Notícias

Maior parte dos cânceres não ocorre por azar, responde Iarc sobre artigo que nega influência de fatores ambientais


Publicado: 14/01/2015 | 09h54
Última modificação: 26/07/2018 | 17h12

A Agência Internacional para Pesquisa em Câncer (IARC), da Organização Mundial de Saúde, discorda enfaticamente da conclusão do artigo científico sobre as causas do câncer em humanos publicado no periódico Science em 2 de janeiro de pelos pesquisadores Cristian Tomasetti e Bert Volgelstein.

O estudo, que recebeu ampla cobertura da mídia mundial, compara o número de divisões de células-tronco de um tecido durante a vida com o risco de uma pessoa desenvolver câncer e sugere que mutações ao acaso (ou azar) são as “principais razões para o câncer de uma forma geral, sendo mais importantes do que fatores hereditários ou ambientais".
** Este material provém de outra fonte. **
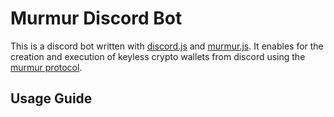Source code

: # Murmur Discord Bot

This is a discord bot written with [discord.js](https://discord.js.org/) and [murmur.js](https://github.com/ideal-lab5/murmur.js). 
It enables for the creation and execution of keyless crypto wallets from discord using the [murmur protocol](https://murmur.idealabs.network).

## Usage Guide

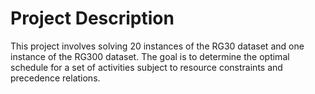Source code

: # Project Description
This project involves solving 20 instances of the RG30 dataset and one instance of the RG300 dataset. The goal is to determine the optimal schedule for a set of activities subject to resource constraints and precedence relations.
Para muitos cânceres, os autores defendem uma maior ênfase na detecção precoce do que na prevenção de sua ocorrência. Se mal interpretada, esta afirmação pode resultar em consequências negativas tanto em relação a pesquisa do câncer quanto as perspectivas da saúde pública.

Especialistas da IARC indicam séria contradição em relação ao vasto conteúdo de evidências epidemiológicas, assim como uma série de limitações metodológicas e vieses na análise apresentada no estudo.

“Nós já sabíamos que para uma pessoa desenvolver um câncer existe uma fração atribuída ao acaso, mas isto não tem nenhuma relação com o nível de risco para desenvolver câncer em uma população", explica o diretor da IARC, Christopher Wild. “Concluir que o “azar" é a principal causa do câncer é enganoso, e pode prejudicar os esforços para identificar as causas da doença e sua efetiva prevenção".

As últimas cinco décadas de pesquisa epidemiológica internacional demonstraram que a maioria dos cânceres que são frequentes em uma população são relativamente raros em outra, e que estes perfis apresentam variação temporal [2]. Por exemplo, o câncer de esôfago é comum entre homens do Leste da África, mas raro no Oeste daquele continente. Câncer colorretal, que era raro no passado no Japão, teve aumento de incidência de quatro vezes nos últimos 20 anos. Estas observações são típicas de muitos cânceres mais comuns e consistentes com um papel preponderante de exposições ambientais ou ligadas ao estilo de vida, em oposição a variações genéticas ou ao acaso (azar).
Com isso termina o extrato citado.